Task to carry out ▸ Please restate, word for word, the lines below that begin at the one with "Assignment 1 (Bank Application)" and end at the one with "[Dictionary.com](dictionary.com)|it's pretty obvious|U". Leave out all other lines.

Information given ▸

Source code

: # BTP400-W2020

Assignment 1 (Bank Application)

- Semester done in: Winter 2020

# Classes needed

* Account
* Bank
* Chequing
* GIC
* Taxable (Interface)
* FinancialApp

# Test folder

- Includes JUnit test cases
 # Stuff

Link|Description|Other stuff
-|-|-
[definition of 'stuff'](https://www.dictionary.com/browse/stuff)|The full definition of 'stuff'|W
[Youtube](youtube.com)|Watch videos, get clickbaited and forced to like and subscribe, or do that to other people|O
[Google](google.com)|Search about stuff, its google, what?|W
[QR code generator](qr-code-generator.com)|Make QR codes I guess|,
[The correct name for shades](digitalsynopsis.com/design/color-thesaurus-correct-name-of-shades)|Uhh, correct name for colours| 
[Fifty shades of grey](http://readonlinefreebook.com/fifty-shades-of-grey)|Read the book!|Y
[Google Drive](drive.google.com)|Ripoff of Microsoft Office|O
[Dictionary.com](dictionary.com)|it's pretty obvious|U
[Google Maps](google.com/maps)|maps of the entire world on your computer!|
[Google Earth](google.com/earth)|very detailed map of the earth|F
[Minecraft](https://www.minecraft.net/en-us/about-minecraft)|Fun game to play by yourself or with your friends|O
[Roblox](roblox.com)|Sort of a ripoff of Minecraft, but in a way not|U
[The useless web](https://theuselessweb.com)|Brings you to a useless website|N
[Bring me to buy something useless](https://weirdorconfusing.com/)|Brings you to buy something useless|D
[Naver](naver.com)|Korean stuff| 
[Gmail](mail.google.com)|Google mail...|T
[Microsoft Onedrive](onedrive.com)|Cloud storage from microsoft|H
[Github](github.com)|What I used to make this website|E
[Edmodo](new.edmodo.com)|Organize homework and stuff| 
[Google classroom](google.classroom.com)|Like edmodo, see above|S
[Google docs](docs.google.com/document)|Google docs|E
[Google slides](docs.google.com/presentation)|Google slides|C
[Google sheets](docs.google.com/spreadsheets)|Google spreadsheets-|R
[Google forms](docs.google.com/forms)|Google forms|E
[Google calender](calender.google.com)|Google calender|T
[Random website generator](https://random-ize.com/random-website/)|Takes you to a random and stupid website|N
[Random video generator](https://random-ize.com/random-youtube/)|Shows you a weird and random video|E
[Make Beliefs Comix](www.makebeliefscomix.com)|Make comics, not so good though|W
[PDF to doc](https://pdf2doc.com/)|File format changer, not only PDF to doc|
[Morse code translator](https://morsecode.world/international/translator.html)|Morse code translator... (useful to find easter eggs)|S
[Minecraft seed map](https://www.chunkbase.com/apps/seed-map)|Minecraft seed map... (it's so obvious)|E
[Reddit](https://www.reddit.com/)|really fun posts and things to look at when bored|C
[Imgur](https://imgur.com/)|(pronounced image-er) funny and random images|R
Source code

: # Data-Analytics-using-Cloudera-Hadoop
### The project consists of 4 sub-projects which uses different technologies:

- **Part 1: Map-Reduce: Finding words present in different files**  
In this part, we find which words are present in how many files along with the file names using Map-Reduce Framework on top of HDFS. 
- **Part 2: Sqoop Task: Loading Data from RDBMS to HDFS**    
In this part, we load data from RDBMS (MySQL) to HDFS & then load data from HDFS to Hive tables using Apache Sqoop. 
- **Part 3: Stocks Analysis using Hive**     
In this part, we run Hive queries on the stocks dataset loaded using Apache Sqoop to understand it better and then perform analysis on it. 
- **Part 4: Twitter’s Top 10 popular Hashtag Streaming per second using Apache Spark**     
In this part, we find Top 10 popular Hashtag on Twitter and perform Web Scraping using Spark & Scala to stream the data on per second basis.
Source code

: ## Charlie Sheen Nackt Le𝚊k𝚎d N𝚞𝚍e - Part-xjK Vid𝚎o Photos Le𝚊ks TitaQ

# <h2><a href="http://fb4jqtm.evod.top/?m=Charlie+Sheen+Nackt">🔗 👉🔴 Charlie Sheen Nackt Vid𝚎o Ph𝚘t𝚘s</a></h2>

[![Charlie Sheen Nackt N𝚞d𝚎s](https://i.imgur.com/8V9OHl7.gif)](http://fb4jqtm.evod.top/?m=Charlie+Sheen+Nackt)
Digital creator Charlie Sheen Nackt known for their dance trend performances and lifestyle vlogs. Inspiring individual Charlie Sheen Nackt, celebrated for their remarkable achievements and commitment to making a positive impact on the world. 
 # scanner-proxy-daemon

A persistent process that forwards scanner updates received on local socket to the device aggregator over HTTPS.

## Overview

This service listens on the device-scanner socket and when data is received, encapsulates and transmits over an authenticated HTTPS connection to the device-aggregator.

Result for this task ▸
Assignment 1 (Bank Application)

- Semester done in: Winter 2020

# Classes needed

* Account
* Bank
* Chequing
* GIC
* Taxable (Interface)
* FinancialApp

# Test folder

- Includes JUnit test cases
 # Stuff

Link|Description|Other stuff
-|-|-
[definition of 'stuff'](https://www.dictionary.com/browse/stuff)|The full definition of 'stuff'|W
[Youtube](youtube.com)|Watch videos, get clickbaited and forced to like and subscribe, or do that to other people|O
[Google](google.com)|Search about stuff, its google, what?|W
[QR code generator](qr-code-generator.com)|Make QR codes I guess|,
[The correct name for shades](digitalsynopsis.com/design/color-thesaurus-correct-name-of-shades)|Uhh, correct name for colours| 
[Fifty shades of grey](http://readonlinefreebook.com/fifty-shades-of-grey)|Read the book!|Y
[Google Drive](drive.google.com)|Ripoff of Microsoft Office|O
[Dictionary.com](dictionary.com)|it's pretty obvious|U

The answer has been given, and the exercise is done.